Parliamentary Assembly of the Council of Europe
2011 ORDINARY SESSION
Wednesday 13 April 2011 at 10 a.m.
The honouring of obligations and commitments by Georgia
Verbatim record of the speech delivered by
Mr Armen RUSTAMYAN (Armenia, Chairman of the Foreign Relations Committee of the National Assembly of Armenian and Chairman of the ARF-D Supreme Council of Armenia)
Armenia and Georgia have been nurturing for a long time a true and friendly relationship that befits neighbours.
The blockade imposed on Armenia by our two other neighbours, namely Turkey and Azerbaijan, limits us to a situation where we are obliged to manage our land communications with the world through the territories of Iran and Georgia.
So it is obvious that Armenia is very much concerned with maintaining the stability of our neighbour, Georgia.
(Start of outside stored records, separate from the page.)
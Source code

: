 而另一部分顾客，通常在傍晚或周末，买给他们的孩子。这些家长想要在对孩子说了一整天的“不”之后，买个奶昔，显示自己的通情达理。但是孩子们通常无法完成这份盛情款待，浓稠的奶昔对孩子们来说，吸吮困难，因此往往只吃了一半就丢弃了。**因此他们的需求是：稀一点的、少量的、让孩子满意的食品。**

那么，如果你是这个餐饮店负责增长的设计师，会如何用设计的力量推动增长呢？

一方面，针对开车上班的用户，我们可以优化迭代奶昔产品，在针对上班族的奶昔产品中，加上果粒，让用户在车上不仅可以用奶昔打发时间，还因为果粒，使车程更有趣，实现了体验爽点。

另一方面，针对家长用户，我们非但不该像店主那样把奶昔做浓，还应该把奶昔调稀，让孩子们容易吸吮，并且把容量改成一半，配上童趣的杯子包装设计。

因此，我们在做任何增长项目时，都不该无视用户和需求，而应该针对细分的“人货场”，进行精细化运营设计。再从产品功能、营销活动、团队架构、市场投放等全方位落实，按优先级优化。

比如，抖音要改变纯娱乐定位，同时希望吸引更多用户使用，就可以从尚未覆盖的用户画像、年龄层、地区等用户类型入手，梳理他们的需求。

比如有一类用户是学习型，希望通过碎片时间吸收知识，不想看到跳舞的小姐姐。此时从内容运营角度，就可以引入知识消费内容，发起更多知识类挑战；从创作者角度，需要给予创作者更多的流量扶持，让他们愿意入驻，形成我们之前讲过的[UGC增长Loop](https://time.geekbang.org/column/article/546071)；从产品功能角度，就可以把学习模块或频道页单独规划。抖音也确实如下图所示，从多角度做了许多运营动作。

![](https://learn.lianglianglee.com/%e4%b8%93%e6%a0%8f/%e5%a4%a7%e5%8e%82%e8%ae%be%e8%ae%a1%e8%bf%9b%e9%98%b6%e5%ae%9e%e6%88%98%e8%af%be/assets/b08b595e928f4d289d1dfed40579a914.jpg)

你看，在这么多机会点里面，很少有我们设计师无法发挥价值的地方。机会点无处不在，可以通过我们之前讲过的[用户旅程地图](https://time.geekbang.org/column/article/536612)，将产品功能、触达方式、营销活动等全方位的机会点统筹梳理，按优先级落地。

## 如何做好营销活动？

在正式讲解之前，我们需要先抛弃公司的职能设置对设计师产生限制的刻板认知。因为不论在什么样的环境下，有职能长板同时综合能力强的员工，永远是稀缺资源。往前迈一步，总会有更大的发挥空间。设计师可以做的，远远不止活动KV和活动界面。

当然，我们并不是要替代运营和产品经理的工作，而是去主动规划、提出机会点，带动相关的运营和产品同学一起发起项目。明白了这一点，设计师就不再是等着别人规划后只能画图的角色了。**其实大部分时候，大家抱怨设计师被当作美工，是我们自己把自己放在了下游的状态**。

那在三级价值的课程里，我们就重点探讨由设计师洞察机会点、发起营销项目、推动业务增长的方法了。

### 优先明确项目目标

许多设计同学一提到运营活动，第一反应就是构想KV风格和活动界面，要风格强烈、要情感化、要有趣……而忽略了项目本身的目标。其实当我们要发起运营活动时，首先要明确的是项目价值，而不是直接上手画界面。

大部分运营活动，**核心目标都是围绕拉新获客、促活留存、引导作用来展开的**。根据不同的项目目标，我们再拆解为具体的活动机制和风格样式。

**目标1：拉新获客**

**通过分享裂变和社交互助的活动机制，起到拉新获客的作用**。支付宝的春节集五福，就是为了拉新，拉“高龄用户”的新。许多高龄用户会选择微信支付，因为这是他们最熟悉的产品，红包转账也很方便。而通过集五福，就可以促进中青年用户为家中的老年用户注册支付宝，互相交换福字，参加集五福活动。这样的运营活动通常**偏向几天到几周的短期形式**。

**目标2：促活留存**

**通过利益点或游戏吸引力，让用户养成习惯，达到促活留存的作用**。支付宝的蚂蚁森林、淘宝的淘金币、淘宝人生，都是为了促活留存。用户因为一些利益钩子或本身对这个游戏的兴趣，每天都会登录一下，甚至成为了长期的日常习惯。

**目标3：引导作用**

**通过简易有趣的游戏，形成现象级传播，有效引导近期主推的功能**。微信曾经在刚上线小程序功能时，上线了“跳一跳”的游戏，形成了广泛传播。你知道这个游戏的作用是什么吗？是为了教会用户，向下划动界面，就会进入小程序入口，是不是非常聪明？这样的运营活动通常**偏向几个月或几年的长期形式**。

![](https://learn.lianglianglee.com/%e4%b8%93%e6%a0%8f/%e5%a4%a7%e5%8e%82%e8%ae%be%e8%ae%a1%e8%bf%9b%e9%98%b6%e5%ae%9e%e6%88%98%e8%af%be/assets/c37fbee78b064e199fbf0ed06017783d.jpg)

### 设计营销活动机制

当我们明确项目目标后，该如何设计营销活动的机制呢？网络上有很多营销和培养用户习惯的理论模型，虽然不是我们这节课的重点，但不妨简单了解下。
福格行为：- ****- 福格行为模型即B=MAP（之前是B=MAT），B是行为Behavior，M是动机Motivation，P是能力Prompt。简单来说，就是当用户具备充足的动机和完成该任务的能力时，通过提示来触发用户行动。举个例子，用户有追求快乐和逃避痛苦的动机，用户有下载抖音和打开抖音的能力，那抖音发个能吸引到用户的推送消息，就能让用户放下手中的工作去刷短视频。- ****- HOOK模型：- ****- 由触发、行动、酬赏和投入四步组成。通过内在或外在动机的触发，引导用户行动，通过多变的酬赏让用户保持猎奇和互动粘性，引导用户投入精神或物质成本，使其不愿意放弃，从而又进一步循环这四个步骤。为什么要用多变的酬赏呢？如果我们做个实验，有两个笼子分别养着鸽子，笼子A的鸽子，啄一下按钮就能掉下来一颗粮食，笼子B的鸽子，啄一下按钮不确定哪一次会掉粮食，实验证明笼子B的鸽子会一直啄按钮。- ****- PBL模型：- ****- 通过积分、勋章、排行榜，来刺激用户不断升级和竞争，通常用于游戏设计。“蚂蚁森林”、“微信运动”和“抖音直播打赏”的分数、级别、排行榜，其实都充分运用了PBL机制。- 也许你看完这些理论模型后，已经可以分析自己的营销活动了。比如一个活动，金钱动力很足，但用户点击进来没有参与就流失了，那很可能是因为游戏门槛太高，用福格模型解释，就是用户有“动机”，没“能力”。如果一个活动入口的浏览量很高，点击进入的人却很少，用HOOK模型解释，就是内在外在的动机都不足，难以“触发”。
While duly greeting the progress in different spheres achieved by the Georgian authorities, I would like to underline one very crucial problem that concerns Georgia and its minorities. Georgia is essentially the foremost multi-ethnic society in the Caucasus.
Armenians represent the largest ethnic minority in Georgia.
The question of ethnic minorities is particularly sensitive and requires putting in place a comprehensive set of measures in order to ameliorate the situation in Georgia.
Evidently there is a multitude of difficulties concerning this question.
Firstly, while joining the Council of Europe in 1999, Georgia undertook to ratify the European Charter for the Regional or Minority languages the latest in a year’s time. However, over ten years later, we see that Georgia has neither signed nor ratified the Charter. Yet, had it done so, I believe, Georgia would have helped to solve several problems, in particular, problems that are associated with integrating its minorities and incorporating them in the public sphere.
Moreover, at the time of its adhesion, Georgia undertook to adopt a general law pertaining to minorities. But until now there exists no law through which the members of a minority can exercise the rights and liberties that derive from the Framework Convention for the Protection of National Minorities.
One other important issue of concern is the question of religious tolerance and the status of religions in the country, other than the Georgian Orthodox Church, which by the way is protected both as a religion and as a public entity.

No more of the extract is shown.